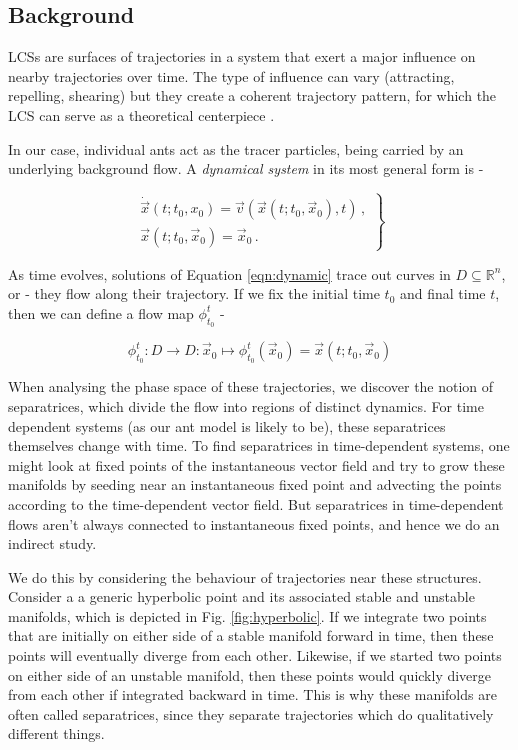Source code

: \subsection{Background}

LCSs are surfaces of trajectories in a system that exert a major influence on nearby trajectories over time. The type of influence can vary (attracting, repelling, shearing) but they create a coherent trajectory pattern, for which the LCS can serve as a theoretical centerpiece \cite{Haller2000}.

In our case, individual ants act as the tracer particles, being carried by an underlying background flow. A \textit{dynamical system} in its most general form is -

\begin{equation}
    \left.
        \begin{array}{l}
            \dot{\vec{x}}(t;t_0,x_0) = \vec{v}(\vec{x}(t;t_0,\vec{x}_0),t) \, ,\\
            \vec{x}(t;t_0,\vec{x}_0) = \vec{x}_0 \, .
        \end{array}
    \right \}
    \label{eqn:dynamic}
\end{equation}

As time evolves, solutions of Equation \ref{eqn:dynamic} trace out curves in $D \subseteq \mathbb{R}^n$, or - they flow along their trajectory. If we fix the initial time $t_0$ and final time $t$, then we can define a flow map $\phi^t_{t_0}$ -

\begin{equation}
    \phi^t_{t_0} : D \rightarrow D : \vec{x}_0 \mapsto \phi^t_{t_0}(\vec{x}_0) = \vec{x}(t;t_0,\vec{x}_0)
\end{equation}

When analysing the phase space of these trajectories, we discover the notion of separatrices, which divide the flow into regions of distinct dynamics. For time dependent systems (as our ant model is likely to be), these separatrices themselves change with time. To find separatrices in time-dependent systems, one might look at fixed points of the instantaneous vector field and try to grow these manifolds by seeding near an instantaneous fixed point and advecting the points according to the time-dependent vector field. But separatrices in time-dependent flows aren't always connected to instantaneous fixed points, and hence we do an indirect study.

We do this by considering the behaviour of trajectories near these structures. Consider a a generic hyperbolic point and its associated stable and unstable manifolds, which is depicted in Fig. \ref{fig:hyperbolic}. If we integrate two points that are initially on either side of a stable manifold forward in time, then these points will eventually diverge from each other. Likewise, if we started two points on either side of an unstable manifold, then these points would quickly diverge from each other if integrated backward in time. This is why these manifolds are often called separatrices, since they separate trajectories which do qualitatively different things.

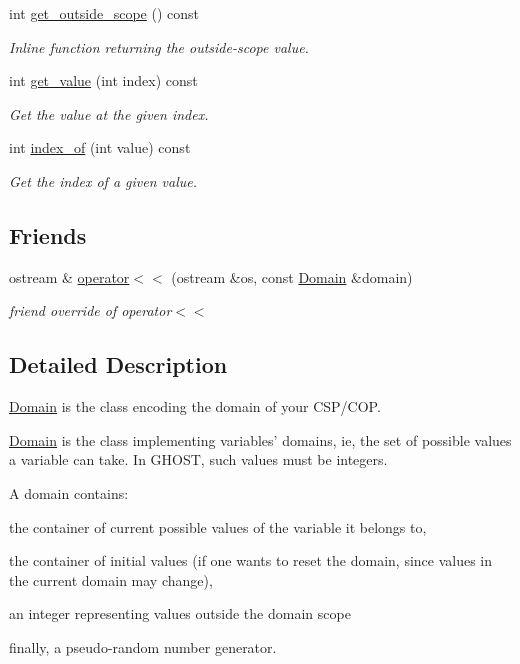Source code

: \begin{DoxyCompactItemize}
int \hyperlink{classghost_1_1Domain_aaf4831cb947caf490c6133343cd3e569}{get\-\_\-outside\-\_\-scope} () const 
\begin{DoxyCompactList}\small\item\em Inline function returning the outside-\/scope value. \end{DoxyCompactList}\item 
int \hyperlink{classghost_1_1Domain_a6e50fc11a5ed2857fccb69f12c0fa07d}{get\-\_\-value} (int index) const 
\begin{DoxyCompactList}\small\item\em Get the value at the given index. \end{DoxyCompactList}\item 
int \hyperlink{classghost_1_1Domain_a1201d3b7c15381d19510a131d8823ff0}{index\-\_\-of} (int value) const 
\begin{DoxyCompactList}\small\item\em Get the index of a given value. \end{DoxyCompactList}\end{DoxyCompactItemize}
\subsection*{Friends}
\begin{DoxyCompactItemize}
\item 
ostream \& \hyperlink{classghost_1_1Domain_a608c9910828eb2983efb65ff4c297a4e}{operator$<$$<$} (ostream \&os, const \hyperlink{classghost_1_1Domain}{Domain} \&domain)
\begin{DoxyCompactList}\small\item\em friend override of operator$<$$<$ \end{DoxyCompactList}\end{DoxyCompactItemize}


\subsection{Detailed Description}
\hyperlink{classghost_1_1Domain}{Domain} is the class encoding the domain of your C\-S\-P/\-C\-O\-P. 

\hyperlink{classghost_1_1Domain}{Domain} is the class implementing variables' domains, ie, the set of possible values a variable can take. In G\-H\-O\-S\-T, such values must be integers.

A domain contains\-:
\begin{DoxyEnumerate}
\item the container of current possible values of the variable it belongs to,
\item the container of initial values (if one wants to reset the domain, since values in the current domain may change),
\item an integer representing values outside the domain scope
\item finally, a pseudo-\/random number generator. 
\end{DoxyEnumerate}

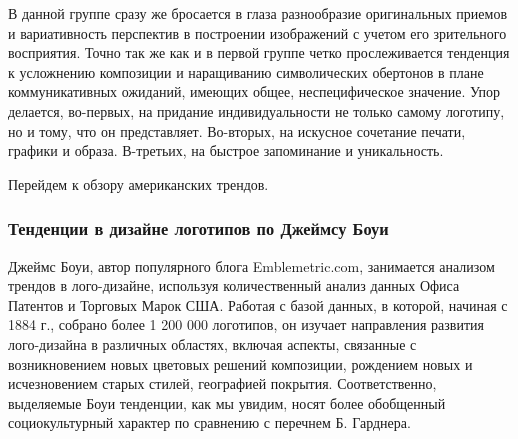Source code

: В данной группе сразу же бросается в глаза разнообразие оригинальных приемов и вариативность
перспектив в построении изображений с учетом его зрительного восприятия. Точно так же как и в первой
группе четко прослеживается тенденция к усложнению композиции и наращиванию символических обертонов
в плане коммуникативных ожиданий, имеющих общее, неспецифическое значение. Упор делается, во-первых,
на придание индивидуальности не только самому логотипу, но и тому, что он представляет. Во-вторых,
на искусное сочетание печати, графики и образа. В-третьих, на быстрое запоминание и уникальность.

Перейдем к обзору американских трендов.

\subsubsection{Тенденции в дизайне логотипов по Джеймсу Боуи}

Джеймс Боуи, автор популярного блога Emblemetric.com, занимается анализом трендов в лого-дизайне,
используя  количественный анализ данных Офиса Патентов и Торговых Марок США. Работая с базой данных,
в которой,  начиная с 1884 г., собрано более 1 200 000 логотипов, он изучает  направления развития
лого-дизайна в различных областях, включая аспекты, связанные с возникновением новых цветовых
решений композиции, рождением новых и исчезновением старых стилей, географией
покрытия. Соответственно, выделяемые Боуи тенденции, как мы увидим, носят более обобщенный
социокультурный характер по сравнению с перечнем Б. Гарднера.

WHAT IS NEEDED: Reproduce the whole listing above word for word, dropping each image.

SOLUTION:
Source code

: \subsection{Background}

LCSs are surfaces of trajectories in a system that exert a major influence on nearby trajectories over time. The type of influence can vary (attracting, repelling, shearing) but they create a coherent trajectory pattern, for which the LCS can serve as a theoretical centerpiece \cite{Haller2000}.

In our case, individual ants act as the tracer particles, being carried by an underlying background flow. A \textit{dynamical system} in its most general form is -

\begin{equation}
    \left.
        \begin{array}{l}
            \dot{\vec{x}}(t;t_0,x_0) = \vec{v}(\vec{x}(t;t_0,\vec{x}_0),t) \, ,\\
            \vec{x}(t;t_0,\vec{x}_0) = \vec{x}_0 \, .
        \end{array}
    \right \}
    \label{eqn:dynamic}
\end{equation}

As time evolves, solutions of Equation \ref{eqn:dynamic} trace out curves in $D \subseteq \mathbb{R}^n$, or - they flow along their trajectory. If we fix the initial time $t_0$ and final time $t$, then we can define a flow map $\phi^t_{t_0}$ -

\begin{equation}
    \phi^t_{t_0} : D \rightarrow D : \vec{x}_0 \mapsto \phi^t_{t_0}(\vec{x}_0) = \vec{x}(t;t_0,\vec{x}_0)
\end{equation}

When analysing the phase space of these trajectories, we discover the notion of separatrices, which divide the flow into regions of distinct dynamics. For time dependent systems (as our ant model is likely to be), these separatrices themselves change with time. To find separatrices in time-dependent systems, one might look at fixed points of the instantaneous vector field and try to grow these manifolds by seeding near an instantaneous fixed point and advecting the points according to the time-dependent vector field. But separatrices in time-dependent flows aren't always connected to instantaneous fixed points, and hence we do an indirect study.

We do this by considering the behaviour of trajectories near these structures. Consider a a generic hyperbolic point and its associated stable and unstable manifolds, which is depicted in Fig. \ref{fig:hyperbolic}. If we integrate two points that are initially on either side of a stable manifold forward in time, then these points will eventually diverge from each other. Likewise, if we started two points on either side of an unstable manifold, then these points would quickly diverge from each other if integrated backward in time. This is why these manifolds are often called separatrices, since they separate trajectories which do qualitatively different things.

Source code

: \begin{DoxyCompactItemize}
int \hyperlink{classghost_1_1Domain_aaf4831cb947caf490c6133343cd3e569}{get\-\_\-outside\-\_\-scope} () const 
\begin{DoxyCompactList}\small\item\em Inline function returning the outside-\/scope value. \end{DoxyCompactList}\item 
int \hyperlink{classghost_1_1Domain_a6e50fc11a5ed2857fccb69f12c0fa07d}{get\-\_\-value} (int index) const 
\begin{DoxyCompactList}\small\item\em Get the value at the given index. \end{DoxyCompactList}\item 
int \hyperlink{classghost_1_1Domain_a1201d3b7c15381d19510a131d8823ff0}{index\-\_\-of} (int value) const 
\begin{DoxyCompactList}\small\item\em Get the index of a given value. \end{DoxyCompactList}\end{DoxyCompactItemize}
\subsection*{Friends}
\begin{DoxyCompactItemize}
\item 
ostream \& \hyperlink{classghost_1_1Domain_a608c9910828eb2983efb65ff4c297a4e}{operator$<$$<$} (ostream \&os, const \hyperlink{classghost_1_1Domain}{Domain} \&domain)
\begin{DoxyCompactList}\small\item\em friend override of operator$<$$<$ \end{DoxyCompactList}\end{DoxyCompactItemize}


\subsection{Detailed Description}
\hyperlink{classghost_1_1Domain}{Domain} is the class encoding the domain of your C\-S\-P/\-C\-O\-P. 

\hyperlink{classghost_1_1Domain}{Domain} is the class implementing variables' domains, ie, the set of possible values a variable can take. In G\-H\-O\-S\-T, such values must be integers.

A domain contains\-:
\begin{DoxyEnumerate}
\item the container of current possible values of the variable it belongs to,
\item the container of initial values (if one wants to reset the domain, since values in the current domain may change),
\item an integer representing values outside the domain scope
\item finally, a pseudo-\/random number generator. 
\end{DoxyEnumerate}

Source code

: В данной группе сразу же бросается в глаза разнообразие оригинальных приемов и вариативность
перспектив в построении изображений с учетом его зрительного восприятия. Точно так же как и в первой
группе четко прослеживается тенденция к усложнению композиции и наращиванию символических обертонов
в плане коммуникативных ожиданий, имеющих общее, неспецифическое значение. Упор делается, во-первых,
на придание индивидуальности не только самому логотипу, но и тому, что он представляет. Во-вторых,
на искусное сочетание печати, графики и образа. В-третьих, на быстрое запоминание и уникальность.

Перейдем к обзору американских трендов.

\subsubsection{Тенденции в дизайне логотипов по Джеймсу Боуи}

Джеймс Боуи, автор популярного блога Emblemetric.com, занимается анализом трендов в лого-дизайне,
используя  количественный анализ данных Офиса Патентов и Торговых Марок США. Работая с базой данных,
в которой,  начиная с 1884 г., собрано более 1 200 000 логотипов, он изучает  направления развития
лого-дизайна в различных областях, включая аспекты, связанные с возникновением новых цветовых
решений композиции, рождением новых и исчезновением старых стилей, географией
покрытия. Соответственно, выделяемые Боуи тенденции, как мы увидим, носят более обобщенный
социокультурный характер по сравнению с перечнем Б. Гарднера.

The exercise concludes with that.